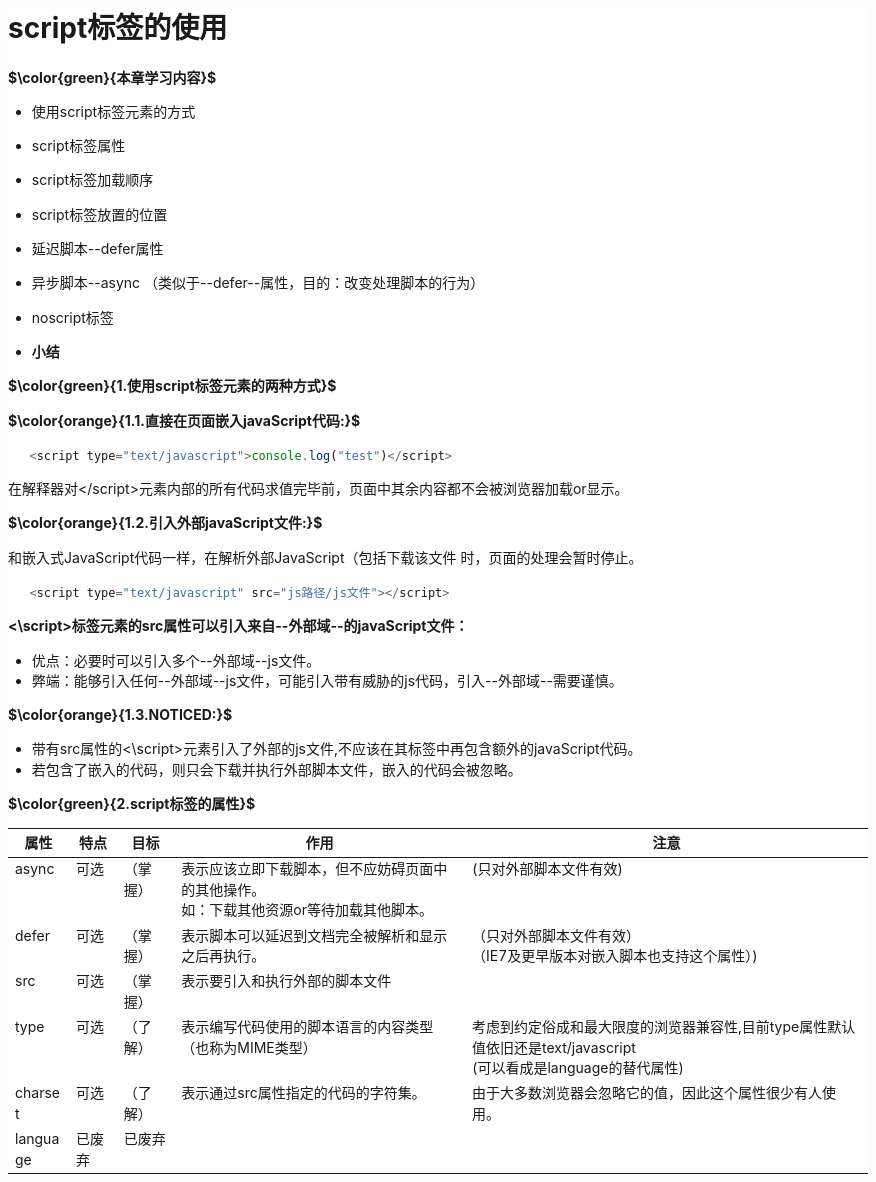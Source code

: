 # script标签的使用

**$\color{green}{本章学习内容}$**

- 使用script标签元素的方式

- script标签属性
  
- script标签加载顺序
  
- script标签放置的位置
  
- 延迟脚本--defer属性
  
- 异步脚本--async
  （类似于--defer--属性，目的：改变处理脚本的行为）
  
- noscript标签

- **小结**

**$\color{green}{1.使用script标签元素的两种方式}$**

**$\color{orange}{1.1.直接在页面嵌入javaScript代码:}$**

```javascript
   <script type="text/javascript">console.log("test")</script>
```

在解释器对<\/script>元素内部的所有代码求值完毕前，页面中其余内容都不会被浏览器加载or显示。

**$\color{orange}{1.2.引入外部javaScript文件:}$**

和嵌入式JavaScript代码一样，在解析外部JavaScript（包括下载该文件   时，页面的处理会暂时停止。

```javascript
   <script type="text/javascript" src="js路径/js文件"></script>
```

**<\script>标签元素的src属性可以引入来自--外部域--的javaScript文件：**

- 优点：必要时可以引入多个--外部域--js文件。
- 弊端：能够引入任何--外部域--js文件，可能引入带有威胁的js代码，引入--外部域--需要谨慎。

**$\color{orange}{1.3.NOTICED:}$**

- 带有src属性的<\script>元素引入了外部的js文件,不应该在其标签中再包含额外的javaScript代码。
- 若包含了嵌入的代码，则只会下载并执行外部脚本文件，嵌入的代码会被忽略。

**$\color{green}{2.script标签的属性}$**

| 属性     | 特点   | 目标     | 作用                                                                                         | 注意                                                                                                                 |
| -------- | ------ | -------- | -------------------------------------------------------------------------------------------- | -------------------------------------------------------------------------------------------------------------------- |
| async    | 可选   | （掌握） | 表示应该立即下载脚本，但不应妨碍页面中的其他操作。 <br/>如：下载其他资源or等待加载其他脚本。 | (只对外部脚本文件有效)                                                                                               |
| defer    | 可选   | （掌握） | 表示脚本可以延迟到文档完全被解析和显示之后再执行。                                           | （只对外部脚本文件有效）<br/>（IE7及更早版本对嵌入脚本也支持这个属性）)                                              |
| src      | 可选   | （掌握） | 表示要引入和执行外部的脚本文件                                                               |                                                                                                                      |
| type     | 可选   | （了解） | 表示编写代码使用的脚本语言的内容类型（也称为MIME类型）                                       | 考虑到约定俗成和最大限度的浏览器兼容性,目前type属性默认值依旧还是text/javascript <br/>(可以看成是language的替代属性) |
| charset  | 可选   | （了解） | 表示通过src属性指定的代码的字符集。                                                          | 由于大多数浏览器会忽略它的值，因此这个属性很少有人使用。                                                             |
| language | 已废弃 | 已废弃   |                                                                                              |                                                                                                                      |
==
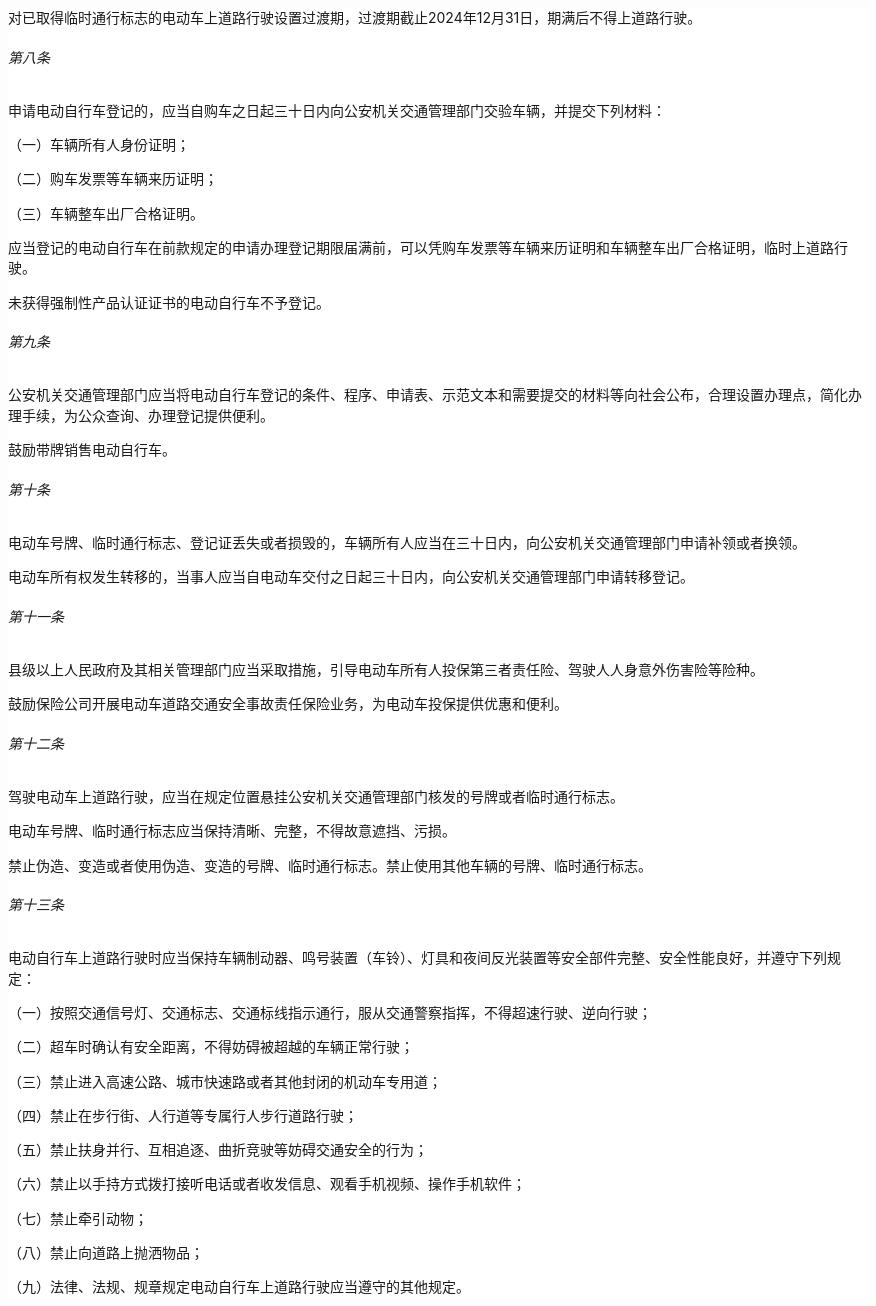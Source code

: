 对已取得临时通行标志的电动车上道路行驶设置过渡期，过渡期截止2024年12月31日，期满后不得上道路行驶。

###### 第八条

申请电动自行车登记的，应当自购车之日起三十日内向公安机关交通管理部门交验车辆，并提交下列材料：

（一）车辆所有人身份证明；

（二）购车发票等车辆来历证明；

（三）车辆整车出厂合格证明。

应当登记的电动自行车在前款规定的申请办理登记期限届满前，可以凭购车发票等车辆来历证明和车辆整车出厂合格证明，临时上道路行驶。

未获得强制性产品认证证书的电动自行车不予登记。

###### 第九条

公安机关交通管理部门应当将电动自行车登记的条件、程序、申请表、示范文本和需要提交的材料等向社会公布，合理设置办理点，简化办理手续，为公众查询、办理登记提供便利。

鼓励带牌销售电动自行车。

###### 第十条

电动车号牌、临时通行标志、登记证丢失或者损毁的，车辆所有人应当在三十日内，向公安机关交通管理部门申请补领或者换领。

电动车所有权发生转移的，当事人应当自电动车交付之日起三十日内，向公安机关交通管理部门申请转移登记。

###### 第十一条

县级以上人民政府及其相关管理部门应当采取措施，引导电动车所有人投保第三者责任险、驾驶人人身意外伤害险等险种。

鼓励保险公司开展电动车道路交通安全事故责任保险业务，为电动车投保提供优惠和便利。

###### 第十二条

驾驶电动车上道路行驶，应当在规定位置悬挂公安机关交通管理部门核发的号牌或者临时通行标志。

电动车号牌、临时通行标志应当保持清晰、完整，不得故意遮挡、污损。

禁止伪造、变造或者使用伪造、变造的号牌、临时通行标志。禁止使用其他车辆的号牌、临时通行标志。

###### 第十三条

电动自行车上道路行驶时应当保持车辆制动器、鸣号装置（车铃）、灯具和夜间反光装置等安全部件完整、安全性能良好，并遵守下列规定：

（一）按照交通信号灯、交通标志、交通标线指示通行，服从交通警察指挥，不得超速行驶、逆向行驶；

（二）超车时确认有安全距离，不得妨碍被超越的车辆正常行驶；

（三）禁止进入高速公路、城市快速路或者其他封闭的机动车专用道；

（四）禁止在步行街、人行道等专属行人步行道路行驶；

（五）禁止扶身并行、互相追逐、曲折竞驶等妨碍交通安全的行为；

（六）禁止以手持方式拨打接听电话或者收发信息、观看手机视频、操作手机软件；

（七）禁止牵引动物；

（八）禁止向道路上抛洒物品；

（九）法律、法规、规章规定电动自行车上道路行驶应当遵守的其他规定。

### What needs to be done:
The answer must be every line of the entries that includes the word "type".

### Output of the exercise:
   <script type="text/javascript">console.log("test")</script>
   <script type="text/javascript" src="js路径/js文件"></script>
| type     | 可选   | （了解） | 表示编写代码使用的脚本语言的内容类型（也称为MIME类型）                                       | 考虑到约定俗成和最大限度的浏览器兼容性,目前type属性默认值依旧还是text/javascript <br/>(可以看成是language的替代属性) |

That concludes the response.